Berawal pada tahun 1987, sejumlah
wartawan, pengamat, dan budayawan yang biasa menulis tentang film di harian
Pikiran Rakyat sering menyaksikan film-film baru di preview room PT Kharisma
Jabar Film. Sedikitnya dua film baru setiap hari Jumat sebelum diputar di
bioskop, bisa mereka saksikan. Kegiatan itu berlangsung rutin, dan peminat pun
mulai bertambah dari beberapa kalangan. Tak hanya penulis film, tapi juga dari
kalangan teater dan dari komunitas lainnya.
Setiap film yang ditonton acap
kali jadi bahan diskusi di antara mereka. Diskusi dalam suasana santai, tapi
tak kehilangan keseriusan. Sering mengemuka penilaian yang berbeda, tapi juga
tak jarang sependapat meski dengan visi dan argumentasi masing-masing.

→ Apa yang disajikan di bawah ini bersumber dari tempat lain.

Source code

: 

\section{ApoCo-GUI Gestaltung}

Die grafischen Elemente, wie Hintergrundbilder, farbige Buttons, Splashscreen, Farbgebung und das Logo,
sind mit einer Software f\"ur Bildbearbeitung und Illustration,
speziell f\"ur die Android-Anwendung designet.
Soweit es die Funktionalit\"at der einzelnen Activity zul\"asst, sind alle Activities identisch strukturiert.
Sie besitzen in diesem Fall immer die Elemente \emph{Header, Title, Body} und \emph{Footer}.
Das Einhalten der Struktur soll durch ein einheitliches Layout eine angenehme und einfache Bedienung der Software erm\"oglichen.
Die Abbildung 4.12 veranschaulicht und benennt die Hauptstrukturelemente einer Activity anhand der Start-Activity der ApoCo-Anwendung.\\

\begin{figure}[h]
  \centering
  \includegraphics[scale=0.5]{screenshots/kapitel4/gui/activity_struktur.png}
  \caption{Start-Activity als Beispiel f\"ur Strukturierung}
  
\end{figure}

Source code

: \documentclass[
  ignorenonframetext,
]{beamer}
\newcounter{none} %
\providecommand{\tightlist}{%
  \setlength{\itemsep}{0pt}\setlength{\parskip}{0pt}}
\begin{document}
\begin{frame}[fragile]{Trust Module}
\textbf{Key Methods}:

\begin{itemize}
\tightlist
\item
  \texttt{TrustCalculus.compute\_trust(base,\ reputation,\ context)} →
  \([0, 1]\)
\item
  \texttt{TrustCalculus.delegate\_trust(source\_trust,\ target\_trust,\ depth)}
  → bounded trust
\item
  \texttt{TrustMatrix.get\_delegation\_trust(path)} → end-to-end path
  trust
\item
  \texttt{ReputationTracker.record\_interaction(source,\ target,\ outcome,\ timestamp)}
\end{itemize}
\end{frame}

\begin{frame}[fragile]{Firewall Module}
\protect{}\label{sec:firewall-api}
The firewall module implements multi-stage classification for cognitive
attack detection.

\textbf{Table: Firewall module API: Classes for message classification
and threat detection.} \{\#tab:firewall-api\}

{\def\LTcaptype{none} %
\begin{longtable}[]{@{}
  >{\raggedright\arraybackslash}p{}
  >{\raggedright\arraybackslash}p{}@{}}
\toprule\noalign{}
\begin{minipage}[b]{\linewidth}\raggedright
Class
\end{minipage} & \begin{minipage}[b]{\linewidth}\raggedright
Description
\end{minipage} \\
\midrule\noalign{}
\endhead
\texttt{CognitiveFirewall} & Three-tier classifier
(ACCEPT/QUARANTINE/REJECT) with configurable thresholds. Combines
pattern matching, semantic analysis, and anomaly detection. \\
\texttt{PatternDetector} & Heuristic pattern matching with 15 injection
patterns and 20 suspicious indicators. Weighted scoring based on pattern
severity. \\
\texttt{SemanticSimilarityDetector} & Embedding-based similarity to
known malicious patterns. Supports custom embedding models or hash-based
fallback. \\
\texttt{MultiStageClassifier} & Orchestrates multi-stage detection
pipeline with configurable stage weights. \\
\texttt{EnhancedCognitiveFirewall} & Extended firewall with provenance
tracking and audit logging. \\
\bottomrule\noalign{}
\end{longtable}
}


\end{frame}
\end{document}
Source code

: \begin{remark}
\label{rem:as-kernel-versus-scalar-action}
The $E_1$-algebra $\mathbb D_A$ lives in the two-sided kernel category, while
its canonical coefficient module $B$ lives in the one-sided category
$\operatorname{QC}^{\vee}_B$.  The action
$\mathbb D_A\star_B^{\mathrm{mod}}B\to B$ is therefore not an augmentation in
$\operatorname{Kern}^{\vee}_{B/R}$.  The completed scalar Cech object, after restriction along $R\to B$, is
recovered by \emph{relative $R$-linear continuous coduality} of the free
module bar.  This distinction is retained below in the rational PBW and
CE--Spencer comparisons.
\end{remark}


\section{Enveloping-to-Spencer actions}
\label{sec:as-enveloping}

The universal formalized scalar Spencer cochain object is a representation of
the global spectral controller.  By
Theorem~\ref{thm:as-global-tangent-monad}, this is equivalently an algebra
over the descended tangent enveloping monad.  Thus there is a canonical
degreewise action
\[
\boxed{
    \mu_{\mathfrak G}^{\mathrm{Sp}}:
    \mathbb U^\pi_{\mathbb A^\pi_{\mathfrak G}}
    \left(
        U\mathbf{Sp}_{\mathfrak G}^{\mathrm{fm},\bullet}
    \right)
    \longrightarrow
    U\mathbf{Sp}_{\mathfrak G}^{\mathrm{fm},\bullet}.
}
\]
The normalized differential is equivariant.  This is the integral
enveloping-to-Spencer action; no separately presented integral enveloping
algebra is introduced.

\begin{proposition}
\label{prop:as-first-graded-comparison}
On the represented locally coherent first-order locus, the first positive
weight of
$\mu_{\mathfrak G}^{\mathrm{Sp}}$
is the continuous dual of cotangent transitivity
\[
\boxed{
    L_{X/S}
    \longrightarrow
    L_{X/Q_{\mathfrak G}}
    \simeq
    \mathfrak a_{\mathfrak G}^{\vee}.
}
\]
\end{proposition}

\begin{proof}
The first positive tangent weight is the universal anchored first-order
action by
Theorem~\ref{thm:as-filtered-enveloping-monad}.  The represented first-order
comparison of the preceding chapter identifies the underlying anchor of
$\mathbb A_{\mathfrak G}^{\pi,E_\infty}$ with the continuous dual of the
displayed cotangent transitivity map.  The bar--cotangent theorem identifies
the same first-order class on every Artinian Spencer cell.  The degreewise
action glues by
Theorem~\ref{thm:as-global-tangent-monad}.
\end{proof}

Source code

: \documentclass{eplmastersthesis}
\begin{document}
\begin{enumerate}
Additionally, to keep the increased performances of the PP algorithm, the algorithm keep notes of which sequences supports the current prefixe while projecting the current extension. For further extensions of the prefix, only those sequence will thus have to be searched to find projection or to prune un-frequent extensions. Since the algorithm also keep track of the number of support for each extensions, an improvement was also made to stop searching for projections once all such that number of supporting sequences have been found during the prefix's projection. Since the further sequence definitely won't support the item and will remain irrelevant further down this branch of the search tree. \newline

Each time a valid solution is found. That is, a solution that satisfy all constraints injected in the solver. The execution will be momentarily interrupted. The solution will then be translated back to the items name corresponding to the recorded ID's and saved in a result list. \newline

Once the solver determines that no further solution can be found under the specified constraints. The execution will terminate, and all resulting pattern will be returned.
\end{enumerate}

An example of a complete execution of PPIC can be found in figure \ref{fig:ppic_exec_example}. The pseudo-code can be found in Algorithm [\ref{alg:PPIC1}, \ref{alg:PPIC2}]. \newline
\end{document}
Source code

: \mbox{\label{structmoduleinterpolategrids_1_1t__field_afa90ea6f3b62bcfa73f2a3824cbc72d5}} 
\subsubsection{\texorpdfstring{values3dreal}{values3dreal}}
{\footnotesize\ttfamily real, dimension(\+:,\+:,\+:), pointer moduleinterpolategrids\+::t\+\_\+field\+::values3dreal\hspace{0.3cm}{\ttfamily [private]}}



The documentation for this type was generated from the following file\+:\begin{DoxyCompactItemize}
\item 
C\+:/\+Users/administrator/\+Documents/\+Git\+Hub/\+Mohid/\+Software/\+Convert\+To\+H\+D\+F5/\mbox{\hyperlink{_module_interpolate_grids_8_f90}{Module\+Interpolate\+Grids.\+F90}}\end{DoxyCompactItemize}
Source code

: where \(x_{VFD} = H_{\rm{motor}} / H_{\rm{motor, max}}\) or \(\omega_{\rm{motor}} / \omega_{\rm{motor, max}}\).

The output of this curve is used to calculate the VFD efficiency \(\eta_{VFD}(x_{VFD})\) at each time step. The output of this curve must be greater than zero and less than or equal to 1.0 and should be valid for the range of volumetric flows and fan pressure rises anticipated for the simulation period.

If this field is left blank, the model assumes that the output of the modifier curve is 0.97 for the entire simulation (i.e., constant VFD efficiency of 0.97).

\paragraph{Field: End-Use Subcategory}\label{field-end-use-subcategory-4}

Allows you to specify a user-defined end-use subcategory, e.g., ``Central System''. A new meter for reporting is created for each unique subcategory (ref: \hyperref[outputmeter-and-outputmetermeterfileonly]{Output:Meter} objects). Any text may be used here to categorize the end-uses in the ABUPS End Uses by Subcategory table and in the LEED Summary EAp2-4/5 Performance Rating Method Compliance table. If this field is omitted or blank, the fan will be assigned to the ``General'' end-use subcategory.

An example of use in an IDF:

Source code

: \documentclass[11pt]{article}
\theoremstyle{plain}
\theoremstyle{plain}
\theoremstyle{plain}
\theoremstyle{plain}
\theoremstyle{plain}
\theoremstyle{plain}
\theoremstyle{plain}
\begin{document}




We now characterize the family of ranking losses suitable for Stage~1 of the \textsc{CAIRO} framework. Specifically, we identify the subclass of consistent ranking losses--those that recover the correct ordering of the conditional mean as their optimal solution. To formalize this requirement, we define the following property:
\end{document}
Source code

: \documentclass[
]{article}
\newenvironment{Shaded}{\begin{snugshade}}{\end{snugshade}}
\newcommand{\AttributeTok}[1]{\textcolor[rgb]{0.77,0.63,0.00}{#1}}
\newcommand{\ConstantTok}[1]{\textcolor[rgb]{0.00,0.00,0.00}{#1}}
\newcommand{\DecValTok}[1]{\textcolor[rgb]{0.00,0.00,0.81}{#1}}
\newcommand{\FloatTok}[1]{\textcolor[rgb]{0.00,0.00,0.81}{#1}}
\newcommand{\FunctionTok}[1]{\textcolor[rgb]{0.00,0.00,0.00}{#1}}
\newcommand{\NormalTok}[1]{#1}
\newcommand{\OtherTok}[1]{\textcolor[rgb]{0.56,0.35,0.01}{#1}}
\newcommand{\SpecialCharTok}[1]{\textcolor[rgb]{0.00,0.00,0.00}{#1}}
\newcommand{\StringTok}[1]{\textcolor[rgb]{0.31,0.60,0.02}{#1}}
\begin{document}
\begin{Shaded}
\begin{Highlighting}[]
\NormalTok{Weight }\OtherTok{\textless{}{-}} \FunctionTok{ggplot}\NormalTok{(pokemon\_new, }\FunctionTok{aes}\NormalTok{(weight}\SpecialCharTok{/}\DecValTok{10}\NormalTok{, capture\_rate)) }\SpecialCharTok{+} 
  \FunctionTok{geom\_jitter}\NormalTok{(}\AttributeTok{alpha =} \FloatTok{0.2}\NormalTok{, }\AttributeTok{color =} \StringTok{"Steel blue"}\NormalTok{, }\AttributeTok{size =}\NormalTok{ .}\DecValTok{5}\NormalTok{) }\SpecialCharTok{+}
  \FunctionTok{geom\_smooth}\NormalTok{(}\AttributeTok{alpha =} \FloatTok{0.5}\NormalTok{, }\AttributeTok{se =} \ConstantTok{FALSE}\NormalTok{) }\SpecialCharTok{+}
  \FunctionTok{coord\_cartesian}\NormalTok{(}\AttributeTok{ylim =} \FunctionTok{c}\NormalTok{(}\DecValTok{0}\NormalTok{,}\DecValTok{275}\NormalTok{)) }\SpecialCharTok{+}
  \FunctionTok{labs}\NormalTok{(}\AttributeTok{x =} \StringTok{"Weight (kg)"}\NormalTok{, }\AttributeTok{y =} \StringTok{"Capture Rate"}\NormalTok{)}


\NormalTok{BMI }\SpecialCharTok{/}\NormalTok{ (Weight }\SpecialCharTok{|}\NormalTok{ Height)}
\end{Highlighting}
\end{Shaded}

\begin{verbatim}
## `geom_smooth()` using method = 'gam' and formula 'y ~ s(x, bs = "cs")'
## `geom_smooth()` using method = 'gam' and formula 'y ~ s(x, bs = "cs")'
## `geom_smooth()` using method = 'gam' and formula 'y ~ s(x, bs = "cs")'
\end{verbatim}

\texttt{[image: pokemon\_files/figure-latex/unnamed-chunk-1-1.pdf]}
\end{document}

Lambat-laun, diskusi-diskusi itu melahirkan suatu kesimpulan: banyak film layak
tonton sebagai wacana pengayaan apresiasi yang ternyata kurang diminati
masyarakat, tapi - kenyataan lain - film-film dengan citarasa ‘pasar’ yang
kental malah diserbu publik penonton. Sementara tulisan atau resensi film,
sebagai komunikasi apresiasi dengan masyarakat, tak mungkin bisa menyuguhkan
semua film yang beredar mengingat sedikitnya jumlah media cetak yang ada dengan
halaman yang terbatas pula.
Kenyataan itu mendorong mereka
untuk menggagaskan suatu wacana apresiasi lain yang tak harus berupa media
cetak, meski kehadiran media cetak yang sudah ada tetap dibutuhkan secara
mutlak. Kemudahan menyaksikan film baru, dan rangsangan menganalisisnya,
kebutuhan untuk selalu bertukar pikiran secara rutin, di samping kesadaran
moral untuk berbagi apresiasi dengan khalayak umum, mempercepat terwujudnya
gagasan itu. Maka, dalam waktu yang singkat, gagasan itu terwujud dengan
kelahiran Festival Film Bandung (FFB) sebagai suatu wacana pertukaran pemikiran
dan berbagi apresiasi tentang perfilman. Baik perfilman Indonesia ,
maupun perfilman asing.
Dari Festival ke Forum
Kelahiran FFB bukan dari
keinginan perseorangan, apalagi menjadi alat kepentingan bisnis, tapi lahir
dari keinginan bersama para budayawan Bandung
yang memiliki perhatian besar terhadap perfilman. Kelahiran FFB lebih berupa
sebagai gerakan kepedulian para budayawan terhadap perkembangan budaya.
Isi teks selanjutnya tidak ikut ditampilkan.